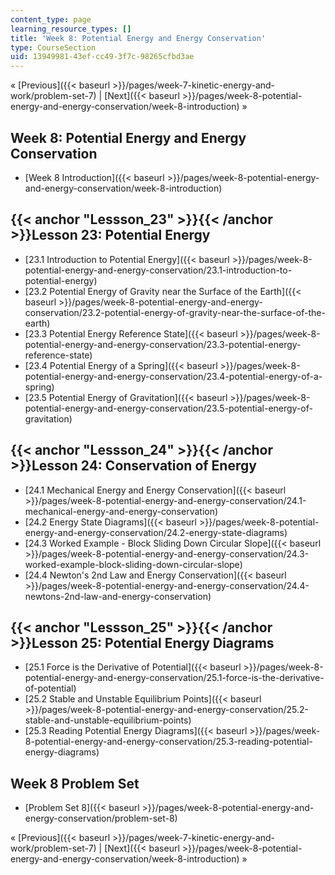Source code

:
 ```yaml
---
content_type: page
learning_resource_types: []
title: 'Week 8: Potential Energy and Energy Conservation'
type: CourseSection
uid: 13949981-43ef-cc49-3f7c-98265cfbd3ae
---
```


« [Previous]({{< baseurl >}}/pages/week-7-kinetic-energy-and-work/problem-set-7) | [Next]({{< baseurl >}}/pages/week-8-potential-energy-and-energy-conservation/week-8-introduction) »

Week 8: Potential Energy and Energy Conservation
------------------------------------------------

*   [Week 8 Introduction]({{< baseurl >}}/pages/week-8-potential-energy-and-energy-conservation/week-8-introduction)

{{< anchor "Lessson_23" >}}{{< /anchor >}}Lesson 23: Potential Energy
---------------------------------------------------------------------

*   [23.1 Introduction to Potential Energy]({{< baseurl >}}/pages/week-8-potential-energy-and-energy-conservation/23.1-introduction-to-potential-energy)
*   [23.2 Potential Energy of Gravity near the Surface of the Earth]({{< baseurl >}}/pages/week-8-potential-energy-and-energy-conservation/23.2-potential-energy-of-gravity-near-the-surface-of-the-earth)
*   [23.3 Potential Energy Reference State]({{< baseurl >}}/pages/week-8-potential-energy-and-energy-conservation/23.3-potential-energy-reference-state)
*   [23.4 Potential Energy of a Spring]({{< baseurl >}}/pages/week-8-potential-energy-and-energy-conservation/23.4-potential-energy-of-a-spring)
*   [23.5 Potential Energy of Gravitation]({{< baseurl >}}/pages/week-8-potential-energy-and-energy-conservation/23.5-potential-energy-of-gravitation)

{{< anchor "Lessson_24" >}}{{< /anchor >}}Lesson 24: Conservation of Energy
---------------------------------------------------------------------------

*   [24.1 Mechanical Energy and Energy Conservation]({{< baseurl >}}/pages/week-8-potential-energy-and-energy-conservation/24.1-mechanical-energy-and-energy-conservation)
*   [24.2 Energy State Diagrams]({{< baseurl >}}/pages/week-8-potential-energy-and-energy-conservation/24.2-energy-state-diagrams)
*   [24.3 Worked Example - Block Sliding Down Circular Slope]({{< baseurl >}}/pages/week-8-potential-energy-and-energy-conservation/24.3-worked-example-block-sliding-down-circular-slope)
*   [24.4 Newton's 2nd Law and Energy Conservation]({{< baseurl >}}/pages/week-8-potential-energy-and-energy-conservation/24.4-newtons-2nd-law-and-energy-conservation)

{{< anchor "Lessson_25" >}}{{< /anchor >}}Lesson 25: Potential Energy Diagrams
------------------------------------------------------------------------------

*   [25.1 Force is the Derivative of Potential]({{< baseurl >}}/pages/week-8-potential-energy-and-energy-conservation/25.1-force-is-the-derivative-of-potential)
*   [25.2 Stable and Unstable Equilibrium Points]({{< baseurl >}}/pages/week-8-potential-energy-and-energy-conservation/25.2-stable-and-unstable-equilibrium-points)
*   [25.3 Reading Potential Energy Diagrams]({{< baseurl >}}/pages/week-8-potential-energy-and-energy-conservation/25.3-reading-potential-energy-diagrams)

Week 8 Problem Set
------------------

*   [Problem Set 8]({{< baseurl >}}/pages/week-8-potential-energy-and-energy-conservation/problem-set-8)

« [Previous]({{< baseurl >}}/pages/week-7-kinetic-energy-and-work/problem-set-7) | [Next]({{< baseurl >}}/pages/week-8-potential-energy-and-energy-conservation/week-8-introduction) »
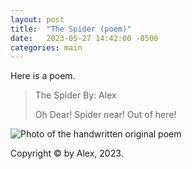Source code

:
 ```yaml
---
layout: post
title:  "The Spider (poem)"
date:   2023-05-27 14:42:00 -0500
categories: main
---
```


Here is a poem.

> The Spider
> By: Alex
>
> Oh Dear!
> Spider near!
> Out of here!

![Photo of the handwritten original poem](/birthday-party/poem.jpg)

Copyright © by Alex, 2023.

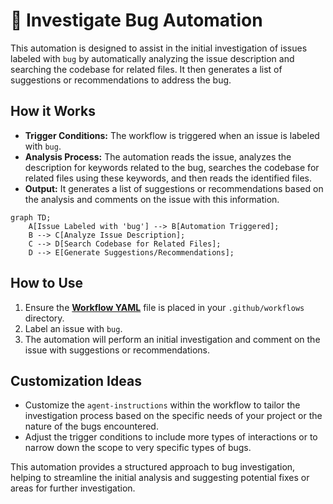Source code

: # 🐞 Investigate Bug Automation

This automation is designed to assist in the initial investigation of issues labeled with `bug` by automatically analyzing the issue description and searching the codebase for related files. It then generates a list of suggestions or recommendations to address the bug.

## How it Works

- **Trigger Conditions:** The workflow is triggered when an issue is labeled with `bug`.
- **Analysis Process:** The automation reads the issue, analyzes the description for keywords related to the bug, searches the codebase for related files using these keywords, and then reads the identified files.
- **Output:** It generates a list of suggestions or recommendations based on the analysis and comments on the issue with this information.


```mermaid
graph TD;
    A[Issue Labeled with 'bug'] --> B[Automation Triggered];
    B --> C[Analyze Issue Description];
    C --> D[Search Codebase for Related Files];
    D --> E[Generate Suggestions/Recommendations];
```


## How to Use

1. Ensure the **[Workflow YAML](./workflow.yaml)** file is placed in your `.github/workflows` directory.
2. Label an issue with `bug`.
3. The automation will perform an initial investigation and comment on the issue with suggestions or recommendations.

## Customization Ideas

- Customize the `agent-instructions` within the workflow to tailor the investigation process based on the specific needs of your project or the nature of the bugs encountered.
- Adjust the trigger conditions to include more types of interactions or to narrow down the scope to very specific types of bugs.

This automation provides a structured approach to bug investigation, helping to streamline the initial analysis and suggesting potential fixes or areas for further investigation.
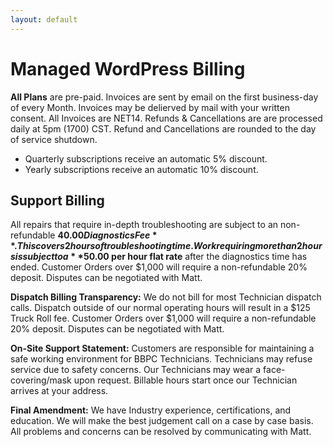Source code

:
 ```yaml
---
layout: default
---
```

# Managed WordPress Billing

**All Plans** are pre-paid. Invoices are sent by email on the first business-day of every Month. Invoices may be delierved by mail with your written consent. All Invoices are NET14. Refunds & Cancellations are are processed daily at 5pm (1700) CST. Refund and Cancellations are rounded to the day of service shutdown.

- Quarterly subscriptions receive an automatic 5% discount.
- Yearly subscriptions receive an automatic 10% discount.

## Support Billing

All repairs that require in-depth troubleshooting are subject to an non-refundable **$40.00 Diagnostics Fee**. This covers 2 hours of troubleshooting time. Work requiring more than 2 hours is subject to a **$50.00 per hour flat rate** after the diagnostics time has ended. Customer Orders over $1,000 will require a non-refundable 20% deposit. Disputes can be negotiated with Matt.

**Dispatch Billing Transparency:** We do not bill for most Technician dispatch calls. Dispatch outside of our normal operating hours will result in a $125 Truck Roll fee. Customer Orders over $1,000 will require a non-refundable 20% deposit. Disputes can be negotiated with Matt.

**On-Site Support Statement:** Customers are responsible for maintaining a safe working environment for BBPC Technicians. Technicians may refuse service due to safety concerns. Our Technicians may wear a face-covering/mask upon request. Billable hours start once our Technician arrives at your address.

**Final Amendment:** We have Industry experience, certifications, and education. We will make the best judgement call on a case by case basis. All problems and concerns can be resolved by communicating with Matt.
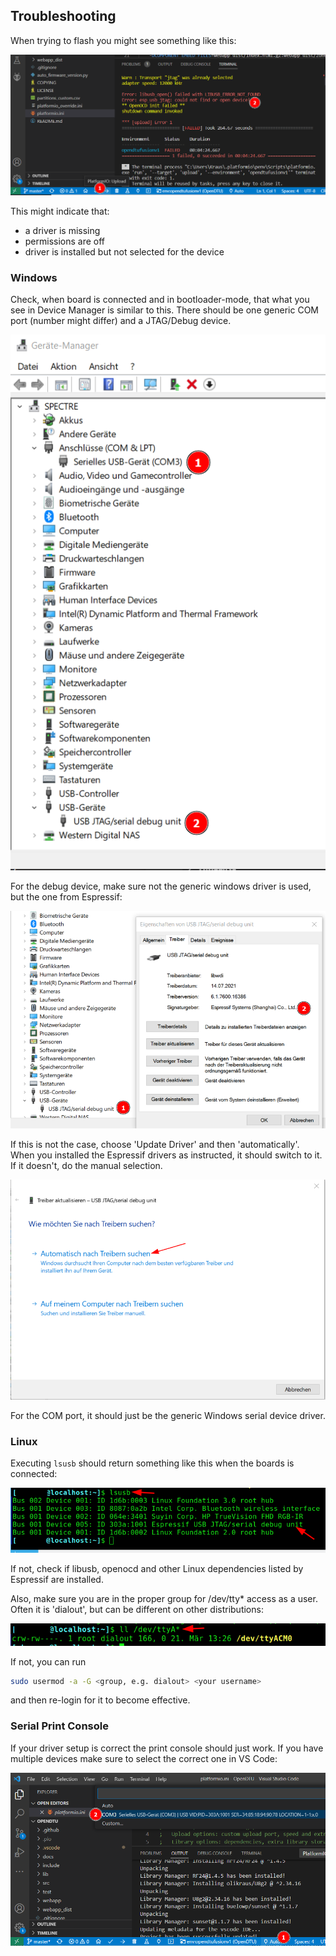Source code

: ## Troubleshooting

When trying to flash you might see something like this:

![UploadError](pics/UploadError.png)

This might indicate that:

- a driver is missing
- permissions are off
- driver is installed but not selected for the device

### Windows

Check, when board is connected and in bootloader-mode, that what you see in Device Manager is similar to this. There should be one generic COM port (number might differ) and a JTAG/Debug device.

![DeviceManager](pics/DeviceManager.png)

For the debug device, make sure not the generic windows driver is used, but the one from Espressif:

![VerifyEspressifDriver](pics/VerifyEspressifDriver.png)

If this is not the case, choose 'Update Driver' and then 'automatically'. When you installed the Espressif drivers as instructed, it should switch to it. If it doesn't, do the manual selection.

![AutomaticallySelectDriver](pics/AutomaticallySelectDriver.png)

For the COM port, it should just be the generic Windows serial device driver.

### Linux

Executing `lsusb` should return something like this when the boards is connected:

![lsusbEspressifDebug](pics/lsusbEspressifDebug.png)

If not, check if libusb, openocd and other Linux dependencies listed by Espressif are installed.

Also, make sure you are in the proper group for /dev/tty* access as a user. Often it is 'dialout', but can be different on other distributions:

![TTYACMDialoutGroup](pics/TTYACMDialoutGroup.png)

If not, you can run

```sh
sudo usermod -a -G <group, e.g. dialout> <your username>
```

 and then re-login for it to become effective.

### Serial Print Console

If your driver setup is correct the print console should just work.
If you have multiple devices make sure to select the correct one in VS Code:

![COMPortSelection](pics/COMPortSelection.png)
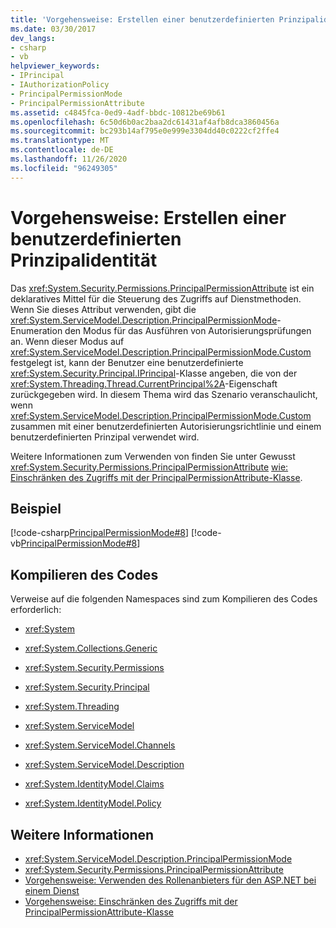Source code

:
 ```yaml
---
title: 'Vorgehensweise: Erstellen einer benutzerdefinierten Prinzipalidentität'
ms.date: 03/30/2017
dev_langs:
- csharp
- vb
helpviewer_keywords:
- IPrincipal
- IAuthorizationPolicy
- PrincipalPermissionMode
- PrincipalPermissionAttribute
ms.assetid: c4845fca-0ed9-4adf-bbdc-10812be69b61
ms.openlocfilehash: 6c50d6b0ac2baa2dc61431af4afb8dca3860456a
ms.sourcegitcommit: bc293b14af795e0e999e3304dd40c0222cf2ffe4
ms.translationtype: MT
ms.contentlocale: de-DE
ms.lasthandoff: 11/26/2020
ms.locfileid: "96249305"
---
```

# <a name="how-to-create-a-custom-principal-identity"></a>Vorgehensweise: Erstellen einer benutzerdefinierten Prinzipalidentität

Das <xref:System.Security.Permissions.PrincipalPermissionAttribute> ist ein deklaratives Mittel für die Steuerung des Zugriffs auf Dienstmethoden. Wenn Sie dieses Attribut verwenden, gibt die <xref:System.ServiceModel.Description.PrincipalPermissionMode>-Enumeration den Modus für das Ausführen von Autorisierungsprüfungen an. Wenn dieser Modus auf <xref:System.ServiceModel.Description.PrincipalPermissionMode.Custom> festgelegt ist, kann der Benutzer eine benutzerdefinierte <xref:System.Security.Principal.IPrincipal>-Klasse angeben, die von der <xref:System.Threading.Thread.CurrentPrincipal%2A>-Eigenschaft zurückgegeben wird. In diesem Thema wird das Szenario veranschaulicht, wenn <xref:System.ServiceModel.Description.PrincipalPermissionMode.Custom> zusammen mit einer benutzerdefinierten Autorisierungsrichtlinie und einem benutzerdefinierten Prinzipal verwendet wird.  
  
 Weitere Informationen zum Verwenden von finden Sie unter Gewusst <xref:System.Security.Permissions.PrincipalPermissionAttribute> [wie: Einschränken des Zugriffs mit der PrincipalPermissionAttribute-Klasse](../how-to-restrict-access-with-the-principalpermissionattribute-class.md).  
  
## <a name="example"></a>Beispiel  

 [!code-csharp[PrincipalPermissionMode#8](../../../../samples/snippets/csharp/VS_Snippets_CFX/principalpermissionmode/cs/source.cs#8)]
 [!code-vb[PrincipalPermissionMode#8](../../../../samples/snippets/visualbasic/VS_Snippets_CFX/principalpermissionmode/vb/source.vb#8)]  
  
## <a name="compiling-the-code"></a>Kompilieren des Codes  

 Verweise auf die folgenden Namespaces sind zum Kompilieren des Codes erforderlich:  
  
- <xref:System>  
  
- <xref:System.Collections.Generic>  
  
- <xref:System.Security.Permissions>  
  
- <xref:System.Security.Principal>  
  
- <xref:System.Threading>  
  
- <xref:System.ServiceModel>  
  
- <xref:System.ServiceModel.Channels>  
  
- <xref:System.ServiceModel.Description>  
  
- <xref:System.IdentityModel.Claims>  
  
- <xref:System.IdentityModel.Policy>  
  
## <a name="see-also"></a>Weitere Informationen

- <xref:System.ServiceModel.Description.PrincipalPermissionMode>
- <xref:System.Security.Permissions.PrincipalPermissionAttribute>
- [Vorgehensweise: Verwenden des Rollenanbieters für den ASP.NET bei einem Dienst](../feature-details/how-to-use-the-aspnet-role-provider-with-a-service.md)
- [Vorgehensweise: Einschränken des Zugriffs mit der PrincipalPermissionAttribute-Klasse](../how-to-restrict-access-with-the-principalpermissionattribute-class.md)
***
_EXERCISE DETAILS_:
From the entries above, extract every line where the word "that" appears.

_EXPECTED ANSWER_:
All repairs that require in-depth troubleshooting are subject to an non-refundable **$40.00 Diagnostics Fee**. This covers 2 hours of troubleshooting time. Work requiring more than 2 hours is subject to a **$50.00 per hour flat rate** after the diagnostics time has ended. Customer Orders over $1,000 will require a non-refundable 20% deposit. Disputes can be negotiated with Matt.
This might indicate that:
Check, when board is connected and in bootloader-mode, that what you see in Device Manager is similar to this. There should be one generic COM port (number might differ) and a JTAG/Debug device.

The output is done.